In the phenomenology of Alfvénic turbulence, the ratio between the linear Alfvén timescale and the nonlinear decay timescale regulates the balance of the energy flux across scales, thus determining the strength of turbulence. The linear Alfvén timescale, defined as ${\tau }_A\simeq {\ell }_{\Vert }/{\upsilon }_A$, represents the typical propagation time of an Alfvén wave along a structure of size ${\ell }_{\Vert }$, ${\upsilon }_A$ being the Alfvén speed. The nonlinear decay time ${\tau }_{nl}\simeq {\ell }_{\perp }/\delta u\left({\ell }_{\perp }\right)$ represents the perpendicular eddy turnover time, where $\delta u\left({\ell }_{\perp }\right)$ is the fluctuation velocity across a structure of size ${\ell }_{\perp }$. When ratio of these two quantities $\chi ={\tau }_A/{\tau }_{nl}\simeq {\ell }_{\Vert }\delta u/{\ell }_{\perp }{\upsilon }_A\ll 1$, oppositely propagating Alfvén wave packets may interact multiple times before their energy is transferred to smaller scales [7,8]. On the contrary, for $\chi \gg 1$ Alfvénic fluctuations undergo multiple decays before they interact. Both conditions naturally evolve towards comparable nonlinear and Alfvén timescales ($\chi \simeq 1$), so that the nonlinear cascade occurs within one single interaction [3,9] (the reader is referred to Refs. [4,10] for more details on the MHD turbulence theory and on the evolution of the nonlinearity parameter $\chi$).

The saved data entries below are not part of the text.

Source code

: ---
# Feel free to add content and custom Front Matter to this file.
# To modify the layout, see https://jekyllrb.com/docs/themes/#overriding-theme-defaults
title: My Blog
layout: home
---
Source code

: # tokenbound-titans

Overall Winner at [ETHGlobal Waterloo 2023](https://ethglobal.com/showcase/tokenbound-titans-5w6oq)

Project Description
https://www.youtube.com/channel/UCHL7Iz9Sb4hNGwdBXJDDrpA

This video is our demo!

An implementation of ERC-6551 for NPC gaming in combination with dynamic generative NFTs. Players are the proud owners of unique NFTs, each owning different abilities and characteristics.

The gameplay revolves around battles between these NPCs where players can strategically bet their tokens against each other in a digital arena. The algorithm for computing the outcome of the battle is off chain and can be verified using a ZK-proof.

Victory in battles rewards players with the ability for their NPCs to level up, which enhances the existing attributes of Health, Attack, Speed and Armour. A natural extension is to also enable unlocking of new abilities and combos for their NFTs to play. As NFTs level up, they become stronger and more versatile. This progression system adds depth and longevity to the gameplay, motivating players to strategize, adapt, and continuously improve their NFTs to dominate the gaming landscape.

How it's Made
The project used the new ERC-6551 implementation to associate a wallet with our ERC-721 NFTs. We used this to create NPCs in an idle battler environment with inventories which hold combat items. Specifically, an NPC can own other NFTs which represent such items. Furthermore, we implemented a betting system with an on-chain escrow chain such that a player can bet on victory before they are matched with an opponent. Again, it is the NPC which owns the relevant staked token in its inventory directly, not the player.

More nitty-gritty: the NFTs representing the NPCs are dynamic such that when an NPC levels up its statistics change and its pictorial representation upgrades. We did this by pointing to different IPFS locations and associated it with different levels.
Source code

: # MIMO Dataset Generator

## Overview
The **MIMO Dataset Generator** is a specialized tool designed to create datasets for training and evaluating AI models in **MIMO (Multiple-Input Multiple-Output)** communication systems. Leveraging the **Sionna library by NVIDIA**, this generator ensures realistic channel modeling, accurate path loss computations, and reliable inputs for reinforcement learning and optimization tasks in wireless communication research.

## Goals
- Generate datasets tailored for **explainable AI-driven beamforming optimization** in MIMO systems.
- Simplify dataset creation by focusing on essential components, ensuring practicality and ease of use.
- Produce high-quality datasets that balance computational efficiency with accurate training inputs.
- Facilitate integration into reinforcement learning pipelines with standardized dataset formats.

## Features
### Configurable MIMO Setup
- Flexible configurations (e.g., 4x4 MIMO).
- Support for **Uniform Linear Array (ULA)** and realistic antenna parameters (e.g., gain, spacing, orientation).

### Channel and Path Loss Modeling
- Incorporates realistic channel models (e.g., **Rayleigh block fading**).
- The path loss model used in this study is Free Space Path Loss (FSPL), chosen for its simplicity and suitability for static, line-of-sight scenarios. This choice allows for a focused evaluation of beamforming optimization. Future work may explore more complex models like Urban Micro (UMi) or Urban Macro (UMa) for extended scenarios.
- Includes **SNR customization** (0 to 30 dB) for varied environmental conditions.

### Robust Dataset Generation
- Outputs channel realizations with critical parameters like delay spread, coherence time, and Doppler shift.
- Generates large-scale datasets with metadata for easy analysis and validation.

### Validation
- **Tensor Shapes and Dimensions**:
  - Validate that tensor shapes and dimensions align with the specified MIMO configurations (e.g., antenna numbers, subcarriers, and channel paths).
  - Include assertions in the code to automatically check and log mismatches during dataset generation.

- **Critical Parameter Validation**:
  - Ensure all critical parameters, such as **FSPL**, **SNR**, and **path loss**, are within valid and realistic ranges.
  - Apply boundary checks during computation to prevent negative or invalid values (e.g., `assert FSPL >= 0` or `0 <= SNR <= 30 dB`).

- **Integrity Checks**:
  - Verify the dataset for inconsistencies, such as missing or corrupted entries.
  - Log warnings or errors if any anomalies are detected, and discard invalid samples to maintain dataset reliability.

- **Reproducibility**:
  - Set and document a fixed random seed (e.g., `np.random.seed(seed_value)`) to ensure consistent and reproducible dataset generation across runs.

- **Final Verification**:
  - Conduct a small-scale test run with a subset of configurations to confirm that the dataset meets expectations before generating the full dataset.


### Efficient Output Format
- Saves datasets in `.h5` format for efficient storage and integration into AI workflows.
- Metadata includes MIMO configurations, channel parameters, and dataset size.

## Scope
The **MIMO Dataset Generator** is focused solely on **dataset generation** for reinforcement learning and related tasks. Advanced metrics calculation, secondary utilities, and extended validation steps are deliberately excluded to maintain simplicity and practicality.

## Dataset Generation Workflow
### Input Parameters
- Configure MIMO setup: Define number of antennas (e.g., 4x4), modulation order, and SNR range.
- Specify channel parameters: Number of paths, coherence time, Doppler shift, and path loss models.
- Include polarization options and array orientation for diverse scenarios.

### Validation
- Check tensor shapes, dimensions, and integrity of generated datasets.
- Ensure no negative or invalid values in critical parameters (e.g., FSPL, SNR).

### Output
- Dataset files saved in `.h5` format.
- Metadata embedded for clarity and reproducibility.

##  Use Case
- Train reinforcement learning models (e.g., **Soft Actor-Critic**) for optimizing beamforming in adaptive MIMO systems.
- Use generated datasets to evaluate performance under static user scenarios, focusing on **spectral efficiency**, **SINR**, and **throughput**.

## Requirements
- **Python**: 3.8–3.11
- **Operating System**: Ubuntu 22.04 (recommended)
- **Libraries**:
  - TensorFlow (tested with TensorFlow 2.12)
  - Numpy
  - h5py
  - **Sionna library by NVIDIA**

In this case, it is possible to show that the scaling relation between perpendicular and parallel wave vectors is $k_{\Vert }\propto k_{\perp }^{2/3}$. Under this particular condition, usually called “critically balanced” state [4], wavevector anisotropy $k_{\perp }\gg k_{\Vert }$ would appear at small scales, as resulting from the anisotropy of the spectral index: $E\left(k_{\perp }\right)\propto k_{\perp }^{-5/3}$ and $E\left(k_{\Vert }\right)\propto k_{\Vert }^{-2}$. Therefore, the critical balance condition can be tested by measuring the spectral index at various angles from SW measurements, a complicated issue using typical single-spacecraft SW measurements. Wavelet analysis has been often used to study the local mean magnetic field and to collect information on fluctuations at a particular local angle ${\theta }_{VB}$ between the local mean magnetic field and the flow direction. The resulting spectral slope was close to $-5/3$ when ${\theta }_{VB}\sim {90}^{\circ }$ and $-2$ when the angle is ${\theta }_{VB}\sim 0^{\circ }$, providing an evidence for the critical balance theory [11,12,13,14]. Multi-point measurement techniques provided similar results [6,15]. The observed spectral anisotropy is also compatible with the presence of discontinuities in the SW, as for example current sheets [2,16]. Removal of intermittent events from data was accompanied by flatter parallel spectra [17].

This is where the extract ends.